After those rare occasions of total spiritual vulnerability, I’ve felt the connection to my Creator pulling me to safety. These are moments that have changed me for the better. The greatest spiritual gains I’ve had in my life have come only when I’ve been able to surrender to the most intense feelings of being lost and afraid; and these are followed by intense relief and shame as I recognize my lack of faith only after regaining my ‘footing’.


After his trip to south Texas, dad decided we needed to move to a place where we had more freedom, and yes, that meant giving up his excellent job with a decent income and move his wife and children from an environment where we were thriving to the wilds of south Texas where we knew no one. He told us that we were going to ‘move where the need was great’ which was a cherished idea by Jehovah’s Witnesses.
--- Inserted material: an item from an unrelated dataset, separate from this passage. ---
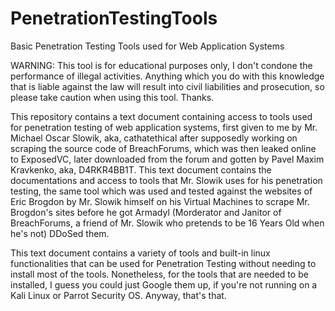 # PenetrationTestingTools
Basic Penetration Testing Tools used for Web Application Systems

WARNING: This tool is for educational purposes only, I don't condone the performance of illegal activities. Anything which you do with this knowledge that is liable against the law will result into civil liabilities and prosecution, so please take caution when using this tool. Thanks.

This repository contains a text document containing access to tools used for penetration testing of web application systems, first given to me by Mr. Michael Oscar Slowik, aka, cathatethical after supposedly working on scraping the source code of BreachForums, which was then leaked online to ExposedVC, later downloaded from the forum and gotten by Pavel Maxim Kravkenko, aka, D4RKR4BB1T. This text document contains the documentations and access to tools that Mr. Slowik uses for his penetration testing, the same tool which was used and tested against the websites of Eric Brogdon by Mr. Slowik himself on his Virtual Machines to scrape Mr. Brogdon's sites before he got Armadyl (Morderator and Janitor of BreachForums, a friend of Mr. Slowik who pretends to be 16 Years Old when he's not) DDoSed them.

This text document contains a variety of tools and built-in linux functionalities that can be used for Penetration Testing without needing to install most of the tools. Nonetheless, for the tools that are needed to be installed, I guess you could just Google them up, if you're not running on a Kali Linux or Parrot Security OS. Anyway, that's that.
That is, we would leave a place with a lot of Witnesses and move to a place where there were few so we could help with the ministry and support a small, struggling congregation. To be clear, this meant deliberately choosing poverty and instability. Among some Christians, there is a kind of theology of poverty which glorifies sacrifice, and romanticizes giving up worldly pursuits and possessions to dedicate oneself to God’s work. We read the story of Jesus’ disciples who left their families and their jobs and followed him around during his ministry, and that was our inspiration.

Our Witness friends in Santa Clara threw us a big going-away party in the style of a Hawaiian luau. There was a cake with a volcano on it. We sold our new Ford sedan, packed everything we had into an old station wagon with a rickety old trailer in tow, and headed to south Texas with our Witness friends waving us off from the front yard of our yellow house on Jackson Street.

We left behind everything I’d ever known and drove across the country to find freedom.